Assignment: The response must consist of the lines below from the one with "- At the same" through the one with "- Add the default", exactly as they appear and with both ends kept.

+++ The input +++

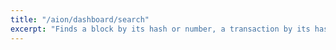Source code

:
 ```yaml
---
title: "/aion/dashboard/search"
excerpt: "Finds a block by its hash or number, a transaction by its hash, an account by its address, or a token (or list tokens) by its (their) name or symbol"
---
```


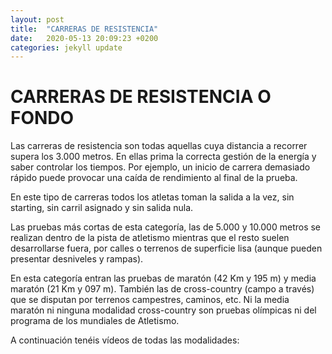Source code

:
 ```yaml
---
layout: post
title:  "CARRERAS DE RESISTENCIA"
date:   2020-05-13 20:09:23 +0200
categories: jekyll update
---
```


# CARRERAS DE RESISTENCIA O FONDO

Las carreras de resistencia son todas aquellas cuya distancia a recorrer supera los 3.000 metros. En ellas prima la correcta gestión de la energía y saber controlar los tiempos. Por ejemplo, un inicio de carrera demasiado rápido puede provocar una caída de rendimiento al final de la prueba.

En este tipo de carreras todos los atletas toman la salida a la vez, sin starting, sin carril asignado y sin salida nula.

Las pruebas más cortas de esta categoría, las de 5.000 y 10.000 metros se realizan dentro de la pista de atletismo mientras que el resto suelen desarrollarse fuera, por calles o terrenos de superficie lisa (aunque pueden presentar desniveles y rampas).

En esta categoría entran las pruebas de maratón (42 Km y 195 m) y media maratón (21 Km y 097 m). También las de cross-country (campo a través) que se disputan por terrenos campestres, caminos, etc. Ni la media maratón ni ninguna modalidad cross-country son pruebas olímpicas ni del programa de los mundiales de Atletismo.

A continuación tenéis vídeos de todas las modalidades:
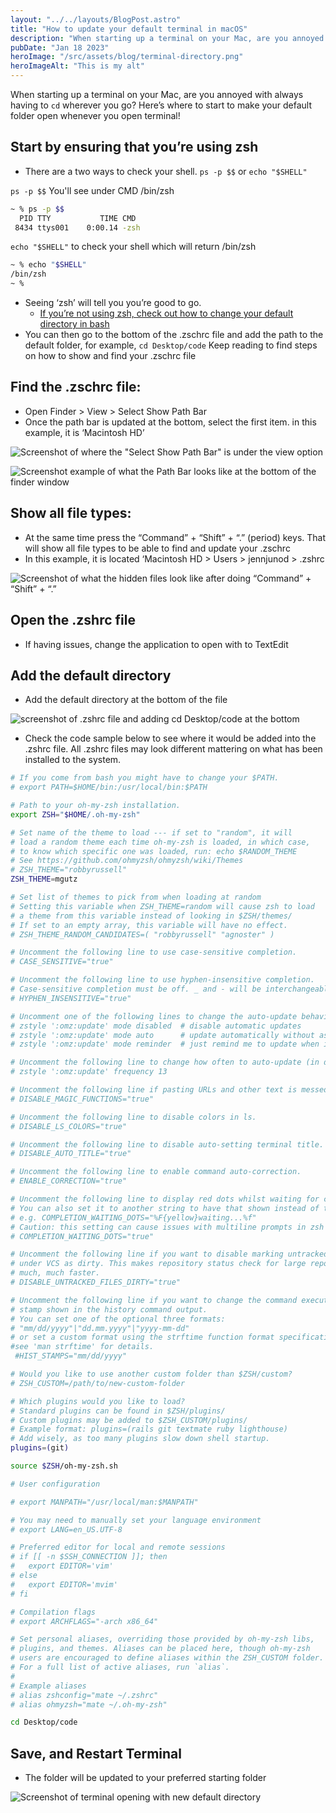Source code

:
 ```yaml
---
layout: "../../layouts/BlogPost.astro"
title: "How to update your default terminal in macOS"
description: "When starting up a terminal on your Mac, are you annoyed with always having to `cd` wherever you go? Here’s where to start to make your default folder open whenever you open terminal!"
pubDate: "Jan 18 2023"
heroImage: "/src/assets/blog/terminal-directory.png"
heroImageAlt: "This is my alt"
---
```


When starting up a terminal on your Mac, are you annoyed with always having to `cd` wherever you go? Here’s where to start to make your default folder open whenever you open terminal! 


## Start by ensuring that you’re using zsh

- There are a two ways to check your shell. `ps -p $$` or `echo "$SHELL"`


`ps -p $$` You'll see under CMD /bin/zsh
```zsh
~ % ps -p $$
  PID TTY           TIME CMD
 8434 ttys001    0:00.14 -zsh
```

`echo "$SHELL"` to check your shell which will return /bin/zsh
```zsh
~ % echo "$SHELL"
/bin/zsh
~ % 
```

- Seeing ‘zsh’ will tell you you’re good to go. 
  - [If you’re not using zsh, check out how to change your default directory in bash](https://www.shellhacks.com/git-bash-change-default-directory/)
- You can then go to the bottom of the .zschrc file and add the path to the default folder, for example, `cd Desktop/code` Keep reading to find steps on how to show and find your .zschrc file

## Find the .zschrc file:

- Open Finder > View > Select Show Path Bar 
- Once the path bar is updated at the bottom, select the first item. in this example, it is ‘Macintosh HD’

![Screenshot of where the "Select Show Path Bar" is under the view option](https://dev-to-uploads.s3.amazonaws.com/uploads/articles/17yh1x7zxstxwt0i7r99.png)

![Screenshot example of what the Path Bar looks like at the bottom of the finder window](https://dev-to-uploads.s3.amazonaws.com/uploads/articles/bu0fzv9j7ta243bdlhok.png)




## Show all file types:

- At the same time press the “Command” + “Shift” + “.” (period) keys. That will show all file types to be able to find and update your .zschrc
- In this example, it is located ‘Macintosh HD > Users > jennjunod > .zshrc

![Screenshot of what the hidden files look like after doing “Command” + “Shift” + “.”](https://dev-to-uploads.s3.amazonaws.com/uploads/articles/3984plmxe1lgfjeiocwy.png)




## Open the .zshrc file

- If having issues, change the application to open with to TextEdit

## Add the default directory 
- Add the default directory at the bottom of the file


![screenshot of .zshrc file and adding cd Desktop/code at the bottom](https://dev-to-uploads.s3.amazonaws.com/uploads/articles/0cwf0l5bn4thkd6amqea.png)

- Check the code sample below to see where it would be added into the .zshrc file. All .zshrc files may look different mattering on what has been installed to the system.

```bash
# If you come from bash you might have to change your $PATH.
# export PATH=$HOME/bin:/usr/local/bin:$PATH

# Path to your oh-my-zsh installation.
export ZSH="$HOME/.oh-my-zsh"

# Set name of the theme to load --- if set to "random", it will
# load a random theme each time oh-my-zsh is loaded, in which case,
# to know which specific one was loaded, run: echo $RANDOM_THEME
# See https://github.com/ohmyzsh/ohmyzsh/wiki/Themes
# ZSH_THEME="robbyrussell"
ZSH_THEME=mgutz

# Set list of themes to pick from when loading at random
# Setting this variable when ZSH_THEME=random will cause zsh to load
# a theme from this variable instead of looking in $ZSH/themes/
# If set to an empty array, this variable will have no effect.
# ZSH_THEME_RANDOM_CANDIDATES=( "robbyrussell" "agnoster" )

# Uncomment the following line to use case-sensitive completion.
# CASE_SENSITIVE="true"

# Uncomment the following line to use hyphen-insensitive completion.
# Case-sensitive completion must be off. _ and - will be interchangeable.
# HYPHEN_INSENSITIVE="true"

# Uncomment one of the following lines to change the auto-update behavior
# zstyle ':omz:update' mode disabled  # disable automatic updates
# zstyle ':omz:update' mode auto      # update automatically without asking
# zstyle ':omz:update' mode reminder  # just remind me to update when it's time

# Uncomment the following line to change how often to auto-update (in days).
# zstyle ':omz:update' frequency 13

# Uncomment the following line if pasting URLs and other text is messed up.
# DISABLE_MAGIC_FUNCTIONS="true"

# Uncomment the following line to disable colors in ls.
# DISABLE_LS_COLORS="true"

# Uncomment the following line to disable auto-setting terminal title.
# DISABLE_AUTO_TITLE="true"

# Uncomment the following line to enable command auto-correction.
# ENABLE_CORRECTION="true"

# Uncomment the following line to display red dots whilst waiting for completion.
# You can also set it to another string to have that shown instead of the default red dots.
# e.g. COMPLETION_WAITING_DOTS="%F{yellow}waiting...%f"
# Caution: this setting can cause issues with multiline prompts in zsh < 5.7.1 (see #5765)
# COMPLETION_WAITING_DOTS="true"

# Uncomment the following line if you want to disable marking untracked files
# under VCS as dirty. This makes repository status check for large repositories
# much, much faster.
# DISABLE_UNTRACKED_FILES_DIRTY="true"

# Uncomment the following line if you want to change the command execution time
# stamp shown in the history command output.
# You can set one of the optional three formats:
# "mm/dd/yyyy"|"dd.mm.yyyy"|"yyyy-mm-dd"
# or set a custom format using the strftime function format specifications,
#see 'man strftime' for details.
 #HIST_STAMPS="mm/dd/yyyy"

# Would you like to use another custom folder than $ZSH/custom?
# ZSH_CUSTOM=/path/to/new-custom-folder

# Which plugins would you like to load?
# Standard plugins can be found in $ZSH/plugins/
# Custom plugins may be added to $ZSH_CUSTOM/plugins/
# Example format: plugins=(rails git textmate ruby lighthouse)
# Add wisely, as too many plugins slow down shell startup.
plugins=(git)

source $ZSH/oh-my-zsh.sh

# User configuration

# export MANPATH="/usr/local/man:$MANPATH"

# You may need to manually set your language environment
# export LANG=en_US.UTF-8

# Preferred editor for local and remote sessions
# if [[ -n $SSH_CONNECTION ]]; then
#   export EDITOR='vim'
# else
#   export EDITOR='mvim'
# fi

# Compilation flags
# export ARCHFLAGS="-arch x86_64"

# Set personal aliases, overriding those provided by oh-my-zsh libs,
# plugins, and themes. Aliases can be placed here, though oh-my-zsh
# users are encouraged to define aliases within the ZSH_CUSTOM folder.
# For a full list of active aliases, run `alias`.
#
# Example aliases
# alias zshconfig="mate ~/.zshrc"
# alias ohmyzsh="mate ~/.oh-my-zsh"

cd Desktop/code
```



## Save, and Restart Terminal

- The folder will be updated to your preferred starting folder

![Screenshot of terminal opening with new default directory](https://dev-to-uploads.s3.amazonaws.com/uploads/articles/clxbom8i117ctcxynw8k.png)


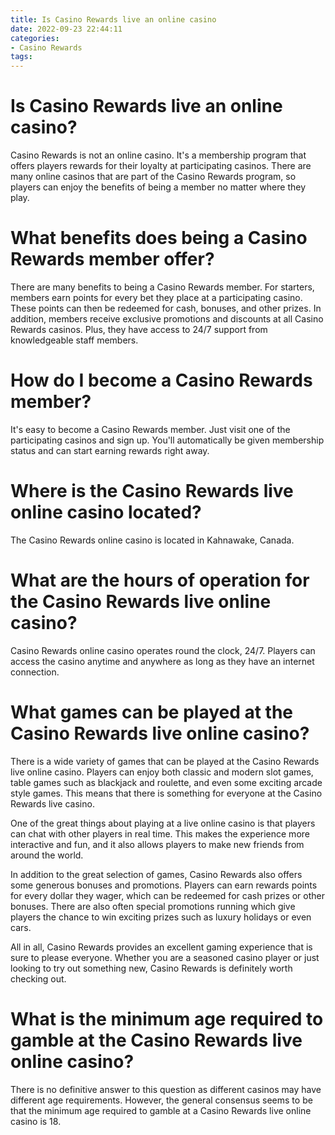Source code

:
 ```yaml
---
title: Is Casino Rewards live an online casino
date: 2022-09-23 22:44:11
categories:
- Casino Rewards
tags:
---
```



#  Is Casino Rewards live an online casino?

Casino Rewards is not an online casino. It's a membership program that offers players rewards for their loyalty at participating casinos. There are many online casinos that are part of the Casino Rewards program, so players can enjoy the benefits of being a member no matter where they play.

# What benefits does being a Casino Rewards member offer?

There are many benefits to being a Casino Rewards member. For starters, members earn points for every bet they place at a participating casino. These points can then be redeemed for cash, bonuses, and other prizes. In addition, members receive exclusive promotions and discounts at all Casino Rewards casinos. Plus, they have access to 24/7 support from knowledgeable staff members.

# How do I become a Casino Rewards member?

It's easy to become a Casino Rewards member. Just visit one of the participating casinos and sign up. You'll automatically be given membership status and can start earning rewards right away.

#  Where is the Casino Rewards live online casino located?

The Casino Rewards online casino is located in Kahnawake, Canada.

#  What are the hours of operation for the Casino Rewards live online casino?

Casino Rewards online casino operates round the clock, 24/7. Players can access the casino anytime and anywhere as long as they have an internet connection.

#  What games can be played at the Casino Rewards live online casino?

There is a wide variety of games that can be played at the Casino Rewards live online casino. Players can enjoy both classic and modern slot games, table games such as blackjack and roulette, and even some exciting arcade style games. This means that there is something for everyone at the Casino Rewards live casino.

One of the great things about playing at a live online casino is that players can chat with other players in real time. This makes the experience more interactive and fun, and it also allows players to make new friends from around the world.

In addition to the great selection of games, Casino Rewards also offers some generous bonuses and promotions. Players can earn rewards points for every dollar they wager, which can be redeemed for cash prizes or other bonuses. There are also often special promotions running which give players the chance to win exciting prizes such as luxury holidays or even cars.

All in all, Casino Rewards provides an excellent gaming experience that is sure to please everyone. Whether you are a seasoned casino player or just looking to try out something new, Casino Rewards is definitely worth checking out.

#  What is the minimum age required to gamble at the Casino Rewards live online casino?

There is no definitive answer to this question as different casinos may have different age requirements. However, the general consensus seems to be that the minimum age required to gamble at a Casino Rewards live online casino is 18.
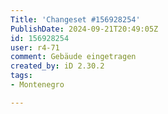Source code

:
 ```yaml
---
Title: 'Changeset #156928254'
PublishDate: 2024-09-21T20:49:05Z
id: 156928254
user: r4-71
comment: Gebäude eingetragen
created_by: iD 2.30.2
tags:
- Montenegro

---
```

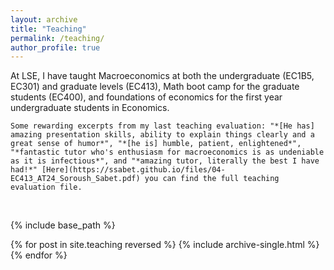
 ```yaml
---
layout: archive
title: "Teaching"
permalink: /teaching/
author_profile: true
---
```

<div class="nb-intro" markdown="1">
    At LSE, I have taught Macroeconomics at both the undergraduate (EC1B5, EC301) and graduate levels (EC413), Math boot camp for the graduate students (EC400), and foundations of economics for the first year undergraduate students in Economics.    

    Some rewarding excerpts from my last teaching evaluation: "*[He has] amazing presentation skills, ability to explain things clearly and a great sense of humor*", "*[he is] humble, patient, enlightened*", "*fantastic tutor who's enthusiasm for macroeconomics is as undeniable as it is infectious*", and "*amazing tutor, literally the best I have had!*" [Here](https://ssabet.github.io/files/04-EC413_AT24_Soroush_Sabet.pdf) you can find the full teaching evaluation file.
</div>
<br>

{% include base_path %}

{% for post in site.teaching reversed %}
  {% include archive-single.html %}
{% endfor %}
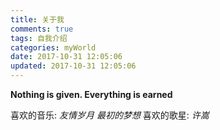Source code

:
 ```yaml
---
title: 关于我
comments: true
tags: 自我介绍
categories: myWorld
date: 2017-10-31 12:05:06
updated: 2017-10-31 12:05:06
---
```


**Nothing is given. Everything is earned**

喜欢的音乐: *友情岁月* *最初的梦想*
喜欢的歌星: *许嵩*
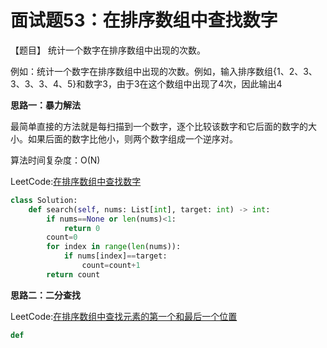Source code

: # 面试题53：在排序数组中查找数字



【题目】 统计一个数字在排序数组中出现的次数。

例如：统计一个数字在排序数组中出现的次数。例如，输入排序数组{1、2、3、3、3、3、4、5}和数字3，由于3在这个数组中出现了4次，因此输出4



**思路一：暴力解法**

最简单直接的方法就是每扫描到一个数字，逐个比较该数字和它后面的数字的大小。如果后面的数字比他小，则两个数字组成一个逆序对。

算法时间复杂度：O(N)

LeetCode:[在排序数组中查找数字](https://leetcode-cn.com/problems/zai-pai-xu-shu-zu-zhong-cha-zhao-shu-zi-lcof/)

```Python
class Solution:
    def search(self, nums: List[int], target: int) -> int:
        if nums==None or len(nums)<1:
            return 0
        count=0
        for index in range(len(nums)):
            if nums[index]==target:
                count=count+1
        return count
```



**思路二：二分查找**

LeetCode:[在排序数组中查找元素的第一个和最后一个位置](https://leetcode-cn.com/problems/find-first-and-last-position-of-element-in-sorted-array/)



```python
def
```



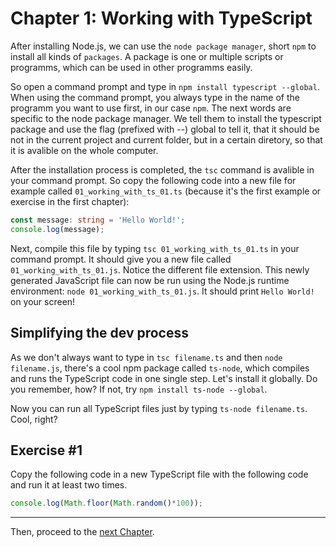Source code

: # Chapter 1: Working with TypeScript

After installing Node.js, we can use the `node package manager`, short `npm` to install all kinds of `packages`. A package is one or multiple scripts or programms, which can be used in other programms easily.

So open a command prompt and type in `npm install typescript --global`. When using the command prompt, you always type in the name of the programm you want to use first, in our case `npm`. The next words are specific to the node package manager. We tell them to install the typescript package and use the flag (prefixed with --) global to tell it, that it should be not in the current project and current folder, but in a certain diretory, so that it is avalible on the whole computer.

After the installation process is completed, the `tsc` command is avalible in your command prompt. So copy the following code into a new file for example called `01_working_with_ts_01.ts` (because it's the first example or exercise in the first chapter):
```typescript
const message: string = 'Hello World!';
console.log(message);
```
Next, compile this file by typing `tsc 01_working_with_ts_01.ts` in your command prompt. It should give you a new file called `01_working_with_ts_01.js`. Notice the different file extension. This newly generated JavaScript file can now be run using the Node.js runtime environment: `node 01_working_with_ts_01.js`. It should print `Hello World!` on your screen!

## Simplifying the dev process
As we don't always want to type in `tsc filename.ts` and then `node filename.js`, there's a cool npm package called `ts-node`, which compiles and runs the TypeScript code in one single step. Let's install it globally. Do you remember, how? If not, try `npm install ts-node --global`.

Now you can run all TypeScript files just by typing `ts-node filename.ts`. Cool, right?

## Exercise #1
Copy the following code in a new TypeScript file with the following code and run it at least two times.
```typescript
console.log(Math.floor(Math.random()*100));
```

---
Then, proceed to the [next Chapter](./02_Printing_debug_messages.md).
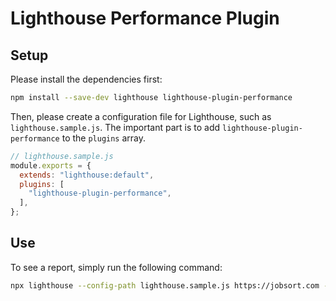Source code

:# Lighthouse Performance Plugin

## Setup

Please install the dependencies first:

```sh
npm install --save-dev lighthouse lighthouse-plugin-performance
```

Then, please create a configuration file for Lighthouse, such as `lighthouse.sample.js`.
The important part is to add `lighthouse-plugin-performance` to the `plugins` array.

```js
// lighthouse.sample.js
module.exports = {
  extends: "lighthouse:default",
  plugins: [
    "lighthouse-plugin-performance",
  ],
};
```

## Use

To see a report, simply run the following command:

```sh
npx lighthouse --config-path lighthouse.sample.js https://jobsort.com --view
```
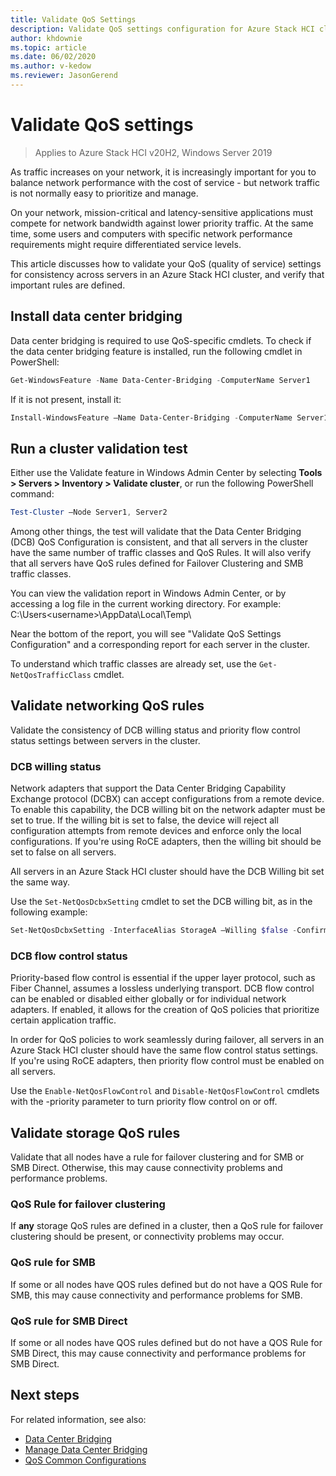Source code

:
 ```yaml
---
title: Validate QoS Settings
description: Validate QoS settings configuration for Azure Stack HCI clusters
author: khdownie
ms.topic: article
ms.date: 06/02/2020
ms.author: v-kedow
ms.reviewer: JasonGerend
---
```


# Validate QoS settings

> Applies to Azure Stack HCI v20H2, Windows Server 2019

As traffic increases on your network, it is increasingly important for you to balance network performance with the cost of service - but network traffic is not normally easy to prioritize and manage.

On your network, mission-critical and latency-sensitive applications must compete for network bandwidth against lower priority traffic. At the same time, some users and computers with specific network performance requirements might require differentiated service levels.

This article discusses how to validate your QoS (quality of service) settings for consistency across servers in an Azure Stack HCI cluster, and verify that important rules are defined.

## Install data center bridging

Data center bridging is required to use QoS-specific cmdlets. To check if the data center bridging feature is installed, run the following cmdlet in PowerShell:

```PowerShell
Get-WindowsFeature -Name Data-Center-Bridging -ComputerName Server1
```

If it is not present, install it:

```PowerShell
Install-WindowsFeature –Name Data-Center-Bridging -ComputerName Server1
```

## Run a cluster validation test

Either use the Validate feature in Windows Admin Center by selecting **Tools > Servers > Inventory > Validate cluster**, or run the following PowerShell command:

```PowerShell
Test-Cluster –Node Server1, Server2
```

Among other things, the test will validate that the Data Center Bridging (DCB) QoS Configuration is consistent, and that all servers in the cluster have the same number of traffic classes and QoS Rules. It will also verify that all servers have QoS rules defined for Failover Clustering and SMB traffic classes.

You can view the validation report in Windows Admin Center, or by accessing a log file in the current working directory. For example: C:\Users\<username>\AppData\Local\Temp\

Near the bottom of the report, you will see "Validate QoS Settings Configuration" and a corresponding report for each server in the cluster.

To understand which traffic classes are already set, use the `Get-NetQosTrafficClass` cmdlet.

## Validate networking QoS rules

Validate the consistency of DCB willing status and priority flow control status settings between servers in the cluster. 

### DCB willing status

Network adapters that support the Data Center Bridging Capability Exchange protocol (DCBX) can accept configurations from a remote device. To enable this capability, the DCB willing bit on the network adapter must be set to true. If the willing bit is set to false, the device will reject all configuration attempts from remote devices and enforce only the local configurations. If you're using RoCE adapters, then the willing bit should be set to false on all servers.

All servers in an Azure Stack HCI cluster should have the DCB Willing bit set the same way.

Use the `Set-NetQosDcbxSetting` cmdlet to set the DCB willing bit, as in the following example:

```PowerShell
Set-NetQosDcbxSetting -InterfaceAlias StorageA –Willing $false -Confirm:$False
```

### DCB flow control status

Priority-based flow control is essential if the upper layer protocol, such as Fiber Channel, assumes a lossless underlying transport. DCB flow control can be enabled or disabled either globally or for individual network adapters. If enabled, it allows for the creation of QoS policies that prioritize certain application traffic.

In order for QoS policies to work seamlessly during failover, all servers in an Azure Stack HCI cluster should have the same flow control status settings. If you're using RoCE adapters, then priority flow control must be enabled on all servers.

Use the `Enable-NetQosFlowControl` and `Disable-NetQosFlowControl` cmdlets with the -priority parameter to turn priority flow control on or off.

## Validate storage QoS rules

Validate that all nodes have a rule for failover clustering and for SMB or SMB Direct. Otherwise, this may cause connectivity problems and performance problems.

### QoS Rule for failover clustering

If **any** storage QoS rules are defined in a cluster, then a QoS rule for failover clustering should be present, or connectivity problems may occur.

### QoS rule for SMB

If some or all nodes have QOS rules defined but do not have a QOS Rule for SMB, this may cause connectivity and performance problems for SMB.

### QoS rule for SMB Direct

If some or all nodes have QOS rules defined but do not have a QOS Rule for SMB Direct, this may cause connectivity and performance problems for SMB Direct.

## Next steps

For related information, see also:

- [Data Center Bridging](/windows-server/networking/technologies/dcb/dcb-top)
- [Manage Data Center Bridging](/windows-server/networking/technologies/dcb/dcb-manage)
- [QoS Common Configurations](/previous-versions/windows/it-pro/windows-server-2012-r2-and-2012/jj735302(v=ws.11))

+++

Finished task:
- At the same time press the “Command” + “Shift” + “.” (period) keys. That will show all file types to be able to find and update your .zschrc
- In this example, it is located ‘Macintosh HD > Users > jennjunod > .zshrc

![Screenshot of what the hidden files look like after doing “Command” + “Shift” + “.”](https://dev-to-uploads.s3.amazonaws.com/uploads/articles/3984plmxe1lgfjeiocwy.png)




## Open the .zshrc file

- If having issues, change the application to open with to TextEdit

## Add the default directory 
- Add the default directory at the bottom of the file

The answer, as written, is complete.